» **TASK DATA**
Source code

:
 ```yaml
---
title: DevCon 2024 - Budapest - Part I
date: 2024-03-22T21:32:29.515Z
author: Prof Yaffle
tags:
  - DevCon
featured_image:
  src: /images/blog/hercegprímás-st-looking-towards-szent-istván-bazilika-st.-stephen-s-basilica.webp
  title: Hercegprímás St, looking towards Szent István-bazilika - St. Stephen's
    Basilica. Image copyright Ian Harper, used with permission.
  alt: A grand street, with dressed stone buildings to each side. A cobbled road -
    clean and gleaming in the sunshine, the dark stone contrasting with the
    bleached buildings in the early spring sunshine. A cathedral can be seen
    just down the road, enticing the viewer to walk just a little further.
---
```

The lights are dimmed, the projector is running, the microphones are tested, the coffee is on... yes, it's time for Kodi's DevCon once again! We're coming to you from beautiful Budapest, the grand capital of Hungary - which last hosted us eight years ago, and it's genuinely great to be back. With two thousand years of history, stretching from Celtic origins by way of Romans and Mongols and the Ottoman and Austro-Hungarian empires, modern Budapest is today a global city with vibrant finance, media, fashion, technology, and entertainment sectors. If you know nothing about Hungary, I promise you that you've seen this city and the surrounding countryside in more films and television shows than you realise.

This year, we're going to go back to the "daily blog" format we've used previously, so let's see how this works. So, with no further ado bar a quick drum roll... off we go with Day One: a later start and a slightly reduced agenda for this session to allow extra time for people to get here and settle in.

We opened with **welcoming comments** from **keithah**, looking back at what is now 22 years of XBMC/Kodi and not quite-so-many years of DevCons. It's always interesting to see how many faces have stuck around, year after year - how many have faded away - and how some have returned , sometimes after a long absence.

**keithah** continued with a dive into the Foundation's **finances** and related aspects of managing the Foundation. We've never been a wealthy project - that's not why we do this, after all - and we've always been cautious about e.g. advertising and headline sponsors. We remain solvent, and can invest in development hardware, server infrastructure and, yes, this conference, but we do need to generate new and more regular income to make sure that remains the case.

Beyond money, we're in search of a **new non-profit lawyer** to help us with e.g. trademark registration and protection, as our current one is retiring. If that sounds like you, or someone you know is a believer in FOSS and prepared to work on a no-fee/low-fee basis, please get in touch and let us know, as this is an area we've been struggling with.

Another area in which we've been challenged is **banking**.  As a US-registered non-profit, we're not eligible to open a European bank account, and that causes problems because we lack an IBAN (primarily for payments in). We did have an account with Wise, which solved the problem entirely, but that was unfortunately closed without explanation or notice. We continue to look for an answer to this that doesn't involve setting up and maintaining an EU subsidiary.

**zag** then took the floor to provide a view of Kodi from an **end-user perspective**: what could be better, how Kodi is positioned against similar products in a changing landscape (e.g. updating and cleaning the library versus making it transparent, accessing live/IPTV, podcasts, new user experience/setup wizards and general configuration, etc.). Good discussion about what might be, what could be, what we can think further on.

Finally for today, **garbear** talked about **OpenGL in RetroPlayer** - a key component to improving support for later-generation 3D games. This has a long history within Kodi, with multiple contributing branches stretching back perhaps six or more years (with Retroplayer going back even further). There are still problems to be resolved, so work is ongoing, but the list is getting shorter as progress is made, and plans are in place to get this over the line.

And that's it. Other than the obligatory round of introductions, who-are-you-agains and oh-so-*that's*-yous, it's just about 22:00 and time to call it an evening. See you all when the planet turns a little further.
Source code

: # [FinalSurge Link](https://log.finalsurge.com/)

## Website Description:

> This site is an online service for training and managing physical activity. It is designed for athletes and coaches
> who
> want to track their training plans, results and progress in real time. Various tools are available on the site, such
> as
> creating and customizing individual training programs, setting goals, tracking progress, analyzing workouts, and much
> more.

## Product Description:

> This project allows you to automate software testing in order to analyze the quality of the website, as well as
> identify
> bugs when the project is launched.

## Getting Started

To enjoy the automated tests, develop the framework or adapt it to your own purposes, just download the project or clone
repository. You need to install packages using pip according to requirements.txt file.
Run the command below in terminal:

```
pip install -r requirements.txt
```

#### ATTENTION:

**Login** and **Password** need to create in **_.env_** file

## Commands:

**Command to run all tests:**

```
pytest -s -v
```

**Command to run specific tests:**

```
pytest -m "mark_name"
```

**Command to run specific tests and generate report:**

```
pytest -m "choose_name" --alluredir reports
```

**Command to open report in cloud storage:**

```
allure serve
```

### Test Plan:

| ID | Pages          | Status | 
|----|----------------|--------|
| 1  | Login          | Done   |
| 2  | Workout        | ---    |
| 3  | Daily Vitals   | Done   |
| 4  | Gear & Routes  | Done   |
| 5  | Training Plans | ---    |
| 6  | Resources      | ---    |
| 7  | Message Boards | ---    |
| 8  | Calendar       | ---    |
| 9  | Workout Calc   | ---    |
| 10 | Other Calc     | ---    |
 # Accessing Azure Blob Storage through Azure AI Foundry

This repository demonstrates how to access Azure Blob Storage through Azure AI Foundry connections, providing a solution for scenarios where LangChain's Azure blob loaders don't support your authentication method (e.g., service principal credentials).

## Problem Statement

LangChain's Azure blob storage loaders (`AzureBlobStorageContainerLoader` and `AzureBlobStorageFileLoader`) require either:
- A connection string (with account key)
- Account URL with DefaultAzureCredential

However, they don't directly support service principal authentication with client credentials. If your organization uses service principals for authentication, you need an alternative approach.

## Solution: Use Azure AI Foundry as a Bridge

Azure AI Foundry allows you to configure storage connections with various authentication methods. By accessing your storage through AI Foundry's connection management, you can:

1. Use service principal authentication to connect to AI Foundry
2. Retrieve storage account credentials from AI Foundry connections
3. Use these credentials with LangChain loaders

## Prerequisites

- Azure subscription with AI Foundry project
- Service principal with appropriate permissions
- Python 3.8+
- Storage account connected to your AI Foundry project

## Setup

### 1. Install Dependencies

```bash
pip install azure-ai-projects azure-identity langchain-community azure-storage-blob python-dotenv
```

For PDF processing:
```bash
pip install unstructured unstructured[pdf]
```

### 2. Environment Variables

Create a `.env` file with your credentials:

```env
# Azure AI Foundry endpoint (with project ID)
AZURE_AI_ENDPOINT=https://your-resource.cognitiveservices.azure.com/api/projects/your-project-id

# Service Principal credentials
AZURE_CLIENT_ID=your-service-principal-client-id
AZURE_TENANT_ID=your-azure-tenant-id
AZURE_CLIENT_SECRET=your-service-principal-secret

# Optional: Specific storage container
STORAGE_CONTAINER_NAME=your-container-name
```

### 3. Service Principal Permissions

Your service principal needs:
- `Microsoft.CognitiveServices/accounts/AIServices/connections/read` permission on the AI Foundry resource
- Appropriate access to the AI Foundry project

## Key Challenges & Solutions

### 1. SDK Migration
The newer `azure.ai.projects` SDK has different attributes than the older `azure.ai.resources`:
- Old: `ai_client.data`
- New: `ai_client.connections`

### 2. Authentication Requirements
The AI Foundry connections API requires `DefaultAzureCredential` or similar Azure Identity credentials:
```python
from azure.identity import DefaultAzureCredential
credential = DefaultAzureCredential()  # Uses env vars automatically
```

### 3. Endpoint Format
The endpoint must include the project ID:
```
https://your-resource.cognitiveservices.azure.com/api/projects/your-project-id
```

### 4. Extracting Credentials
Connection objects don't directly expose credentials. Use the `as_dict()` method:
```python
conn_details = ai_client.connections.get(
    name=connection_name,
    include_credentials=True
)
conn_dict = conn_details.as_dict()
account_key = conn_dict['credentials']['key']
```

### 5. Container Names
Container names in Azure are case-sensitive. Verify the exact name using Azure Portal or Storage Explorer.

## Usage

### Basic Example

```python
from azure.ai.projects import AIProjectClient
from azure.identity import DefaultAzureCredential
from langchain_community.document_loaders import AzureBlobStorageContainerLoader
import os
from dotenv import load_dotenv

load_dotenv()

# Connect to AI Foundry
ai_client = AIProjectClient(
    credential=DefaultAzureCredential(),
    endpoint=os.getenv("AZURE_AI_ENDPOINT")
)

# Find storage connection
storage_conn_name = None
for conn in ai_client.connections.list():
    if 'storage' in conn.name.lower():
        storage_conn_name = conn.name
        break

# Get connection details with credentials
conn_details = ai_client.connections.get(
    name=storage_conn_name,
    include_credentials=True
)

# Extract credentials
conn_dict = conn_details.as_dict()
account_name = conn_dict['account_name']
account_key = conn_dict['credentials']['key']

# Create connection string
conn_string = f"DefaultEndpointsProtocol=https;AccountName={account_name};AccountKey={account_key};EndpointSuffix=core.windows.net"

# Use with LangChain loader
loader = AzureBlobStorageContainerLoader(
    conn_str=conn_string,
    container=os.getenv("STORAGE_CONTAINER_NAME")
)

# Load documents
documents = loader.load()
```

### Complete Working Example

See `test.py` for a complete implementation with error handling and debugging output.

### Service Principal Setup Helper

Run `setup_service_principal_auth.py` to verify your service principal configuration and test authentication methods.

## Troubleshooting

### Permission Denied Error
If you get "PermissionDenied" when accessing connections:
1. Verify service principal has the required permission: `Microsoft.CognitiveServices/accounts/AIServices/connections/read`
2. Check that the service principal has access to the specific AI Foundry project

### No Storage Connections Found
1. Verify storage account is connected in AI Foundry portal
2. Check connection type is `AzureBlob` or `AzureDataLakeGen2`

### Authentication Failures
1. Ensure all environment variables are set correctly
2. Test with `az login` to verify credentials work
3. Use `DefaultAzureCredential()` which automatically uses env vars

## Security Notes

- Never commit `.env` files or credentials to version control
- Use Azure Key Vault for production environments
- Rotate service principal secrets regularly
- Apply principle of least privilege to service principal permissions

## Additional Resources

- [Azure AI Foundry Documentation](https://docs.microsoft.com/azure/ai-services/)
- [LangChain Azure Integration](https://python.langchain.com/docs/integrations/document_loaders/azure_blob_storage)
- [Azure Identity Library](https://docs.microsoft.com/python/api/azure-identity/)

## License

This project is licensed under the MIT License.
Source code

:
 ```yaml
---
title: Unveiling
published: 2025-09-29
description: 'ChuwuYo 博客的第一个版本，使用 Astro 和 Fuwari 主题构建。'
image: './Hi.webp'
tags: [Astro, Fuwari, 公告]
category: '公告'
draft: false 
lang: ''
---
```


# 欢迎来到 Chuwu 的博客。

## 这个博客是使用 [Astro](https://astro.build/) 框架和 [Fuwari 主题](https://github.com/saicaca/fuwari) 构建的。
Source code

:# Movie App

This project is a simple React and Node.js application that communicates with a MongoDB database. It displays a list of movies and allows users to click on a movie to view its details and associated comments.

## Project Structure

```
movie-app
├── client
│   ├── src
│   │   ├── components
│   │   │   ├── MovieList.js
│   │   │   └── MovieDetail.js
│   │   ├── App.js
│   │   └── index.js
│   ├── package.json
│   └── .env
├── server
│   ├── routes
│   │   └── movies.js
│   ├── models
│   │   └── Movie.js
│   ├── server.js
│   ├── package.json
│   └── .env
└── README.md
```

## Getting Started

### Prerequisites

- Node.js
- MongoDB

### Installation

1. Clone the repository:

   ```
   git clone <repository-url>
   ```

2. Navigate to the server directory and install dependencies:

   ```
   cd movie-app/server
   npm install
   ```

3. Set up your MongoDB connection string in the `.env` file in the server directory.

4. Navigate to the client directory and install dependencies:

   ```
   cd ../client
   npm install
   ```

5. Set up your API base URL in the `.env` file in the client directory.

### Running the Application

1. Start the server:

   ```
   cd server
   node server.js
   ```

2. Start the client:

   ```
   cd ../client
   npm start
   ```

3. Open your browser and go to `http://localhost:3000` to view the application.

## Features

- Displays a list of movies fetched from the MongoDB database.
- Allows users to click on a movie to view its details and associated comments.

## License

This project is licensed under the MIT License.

» **YOUR OBJECTIVE**
Beginning with the top line of the data above, output every line exactly until the one that contains "This year, we're", and include that one too.

» **SOLUTION BELOW**
Source code

:
 ```yaml
---
title: DevCon 2024 - Budapest - Part I
date: 2024-03-22T21:32:29.515Z
author: Prof Yaffle
tags:
  - DevCon
featured_image:
  src: /images/blog/hercegprímás-st-looking-towards-szent-istván-bazilika-st.-stephen-s-basilica.webp
  title: Hercegprímás St, looking towards Szent István-bazilika - St. Stephen's
    Basilica. Image copyright Ian Harper, used with permission.
  alt: A grand street, with dressed stone buildings to each side. A cobbled road -
    clean and gleaming in the sunshine, the dark stone contrasting with the
    bleached buildings in the early spring sunshine. A cathedral can be seen
    just down the road, enticing the viewer to walk just a little further.
---
```

The lights are dimmed, the projector is running, the microphones are tested, the coffee is on... yes, it's time for Kodi's DevCon once again! We're coming to you from beautiful Budapest, the grand capital of Hungary - which last hosted us eight years ago, and it's genuinely great to be back. With two thousand years of history, stretching from Celtic origins by way of Romans and Mongols and the Ottoman and Austro-Hungarian empires, modern Budapest is today a global city with vibrant finance, media, fashion, technology, and entertainment sectors. If you know nothing about Hungary, I promise you that you've seen this city and the surrounding countryside in more films and television shows than you realise.

This year, we're going to go back to the "daily blog" format we've used previously, so let's see how this works. So, with no further ado bar a quick drum roll... off we go with Day One: a later start and a slightly reduced agenda for this session to allow extra time for people to get here and settle in.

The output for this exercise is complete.